$$ \newcommand{\vb}{\mathbf} \newcommand{\wt}{\widetilde} \newcommand{\mc}{\mathcal} \newcommand{\bmc}[1]{\boldsymbol{\mathcal{#1}}} \newcommand{\sup}[1]{^{\text{#1}}} \newcommand{\pard}[2]{\frac{\partial #1}{\partial #2}} \newcommand{\VMV}[3]{ \Big\langle #1 \Big| #2 \Big| #3 \Big\rangle} $$

Adjoint-based optimization in meep: Implementation Notes

These notes are intended as something of a companion to the user’s manual and tutorial documentation for adjoint-based optimization in meep; whereas the goal of those pages is to document the user interface and explain how to use the solver for practical problems, our focus here will be what’s going on beneath the hood—how the solver actually works.

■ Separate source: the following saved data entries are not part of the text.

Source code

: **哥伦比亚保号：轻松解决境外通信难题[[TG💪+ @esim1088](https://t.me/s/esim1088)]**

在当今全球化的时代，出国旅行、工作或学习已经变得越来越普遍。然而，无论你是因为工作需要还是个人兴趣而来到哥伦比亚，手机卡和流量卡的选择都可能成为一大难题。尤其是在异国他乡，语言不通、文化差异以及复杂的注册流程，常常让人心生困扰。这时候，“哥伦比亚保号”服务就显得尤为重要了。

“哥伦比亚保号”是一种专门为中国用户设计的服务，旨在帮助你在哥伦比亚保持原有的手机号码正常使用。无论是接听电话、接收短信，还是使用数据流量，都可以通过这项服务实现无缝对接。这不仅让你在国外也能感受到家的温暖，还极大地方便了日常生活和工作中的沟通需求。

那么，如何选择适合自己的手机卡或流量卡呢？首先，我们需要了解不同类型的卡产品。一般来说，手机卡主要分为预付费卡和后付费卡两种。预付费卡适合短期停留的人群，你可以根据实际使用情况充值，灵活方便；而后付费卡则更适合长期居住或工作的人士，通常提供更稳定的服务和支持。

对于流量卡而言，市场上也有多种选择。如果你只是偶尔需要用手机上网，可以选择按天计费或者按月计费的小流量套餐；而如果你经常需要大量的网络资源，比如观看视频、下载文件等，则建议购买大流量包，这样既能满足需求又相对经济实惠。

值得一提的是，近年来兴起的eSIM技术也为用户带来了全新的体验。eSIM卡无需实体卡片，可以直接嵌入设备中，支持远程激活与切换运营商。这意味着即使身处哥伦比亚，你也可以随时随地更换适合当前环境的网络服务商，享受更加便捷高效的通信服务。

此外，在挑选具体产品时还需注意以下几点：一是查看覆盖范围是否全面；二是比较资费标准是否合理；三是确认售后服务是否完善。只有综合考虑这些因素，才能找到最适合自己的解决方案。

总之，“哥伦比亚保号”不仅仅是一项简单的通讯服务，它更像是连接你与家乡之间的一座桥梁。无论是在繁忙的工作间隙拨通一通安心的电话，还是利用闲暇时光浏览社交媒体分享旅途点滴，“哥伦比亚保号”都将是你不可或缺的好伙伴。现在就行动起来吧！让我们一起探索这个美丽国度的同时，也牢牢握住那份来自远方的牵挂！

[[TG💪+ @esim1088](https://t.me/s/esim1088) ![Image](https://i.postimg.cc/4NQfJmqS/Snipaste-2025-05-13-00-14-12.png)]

Actually, as will be clear to anyone who has ever reviewed the fundamentals of adjoint sensitivity analysis, the theoretical basis of the method and the derivation of its key formulas are almost trivially straightforward, with the only potential source of difficulty being how to massage the mechanics of the procedure into a meep-friendly form.

Toy problem

Ultimately we will want to use adjoint methods to differentiate complex objective functions—involving quantities such as Poynting fluxes and mode-expansion coefficients—with respect to various different types of parameters describing material geometries. However, before tackling the problem in that full generality, it’s useful to build up to it by starting with a simple toy problem and adding complications one at a time. Thus we consider a simple waveguide geometry, excited by a point source at $\vb{x}\sup{src}$ , and define our objective function to be simply the frequency-domain electric-field amplitude at a point $\vb{x}\sup{obj}$ ; we will compute the derivative of this objective function with respect to the permittivity $\epsilon\sup{des}$ in a small “design region” $\mc{V}\sup{des}$ centered at a third point $\vb{x}\sup{des}$ .

AdjointToyGeometry1

Permittivity derivative by finite-differencing

An obvious brute-force way to get at this is simply to do two calculations, with $\epsilon\sup{des}$ augmented by a small finite amount $\Delta\epsilon$ on the second run, then compute the difference between the frequency-domain electric fields at $\vb{x}\sup{obj}$ and divide by $\Delta\epsilon$ to estimate the derivative. Here are plots of the unperturbed field and the field perturbation (difference between perturbed and unperturbed field):

$\wt{E_{z0}}(\omega_0, \vb{x})$ (unperturbed):

Unperturbed field

$\Delta {\wt E_z}(\omega_0, \vb{x})$ (perturbed-unperturbed):

(Here and below we use the tilde sign ( $\sim$ ) to indicate frequency-domain fields and sources.)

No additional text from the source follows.